**Task objective:** Every line in the data below that has the word "started" should be returned.

[Dataset entries]
....
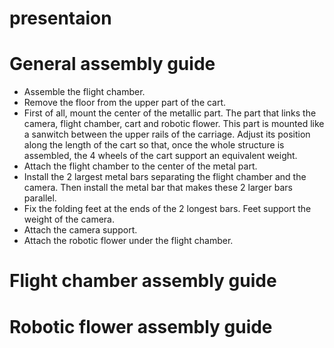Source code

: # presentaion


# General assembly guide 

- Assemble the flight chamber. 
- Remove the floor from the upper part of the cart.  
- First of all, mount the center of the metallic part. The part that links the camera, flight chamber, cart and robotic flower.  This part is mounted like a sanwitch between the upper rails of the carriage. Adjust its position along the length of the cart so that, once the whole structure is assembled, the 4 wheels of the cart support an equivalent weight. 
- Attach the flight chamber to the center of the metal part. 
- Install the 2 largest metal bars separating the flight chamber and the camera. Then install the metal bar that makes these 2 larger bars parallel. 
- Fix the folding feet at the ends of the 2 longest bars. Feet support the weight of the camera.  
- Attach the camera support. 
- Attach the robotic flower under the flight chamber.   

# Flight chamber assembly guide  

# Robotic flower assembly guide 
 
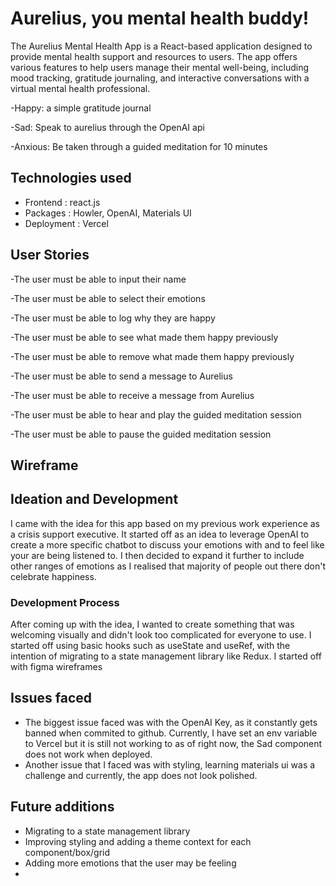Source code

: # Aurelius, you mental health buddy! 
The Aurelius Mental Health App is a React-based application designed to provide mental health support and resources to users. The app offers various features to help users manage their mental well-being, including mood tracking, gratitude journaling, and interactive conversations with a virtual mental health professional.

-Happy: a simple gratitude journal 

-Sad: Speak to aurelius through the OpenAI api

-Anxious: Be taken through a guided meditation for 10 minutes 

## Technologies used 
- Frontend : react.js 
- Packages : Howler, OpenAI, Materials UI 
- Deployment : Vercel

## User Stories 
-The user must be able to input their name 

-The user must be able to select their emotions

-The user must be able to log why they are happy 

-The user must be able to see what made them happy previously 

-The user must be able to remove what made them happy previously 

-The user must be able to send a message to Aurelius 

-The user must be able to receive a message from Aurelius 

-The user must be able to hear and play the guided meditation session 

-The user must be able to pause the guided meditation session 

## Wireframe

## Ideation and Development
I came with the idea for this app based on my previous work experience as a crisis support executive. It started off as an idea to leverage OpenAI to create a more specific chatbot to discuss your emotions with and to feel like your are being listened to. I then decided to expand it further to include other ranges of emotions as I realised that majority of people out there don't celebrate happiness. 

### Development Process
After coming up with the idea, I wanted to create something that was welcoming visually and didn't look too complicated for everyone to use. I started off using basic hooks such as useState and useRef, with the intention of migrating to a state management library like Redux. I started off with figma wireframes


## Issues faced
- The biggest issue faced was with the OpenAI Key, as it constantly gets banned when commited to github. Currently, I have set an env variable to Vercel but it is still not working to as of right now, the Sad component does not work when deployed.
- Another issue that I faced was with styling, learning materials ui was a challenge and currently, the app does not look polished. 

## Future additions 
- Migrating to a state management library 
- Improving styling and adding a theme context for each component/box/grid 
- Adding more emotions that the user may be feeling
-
....
**Exercise answer:**
I came with the idea for this app based on my previous work experience as a crisis support executive. It started off as an idea to leverage OpenAI to create a more specific chatbot to discuss your emotions with and to feel like your are being listened to. I then decided to expand it further to include other ranges of emotions as I realised that majority of people out there don't celebrate happiness. 
After coming up with the idea, I wanted to create something that was welcoming visually and didn't look too complicated for everyone to use. I started off using basic hooks such as useState and useRef, with the intention of migrating to a state management library like Redux. I started off with figma wireframes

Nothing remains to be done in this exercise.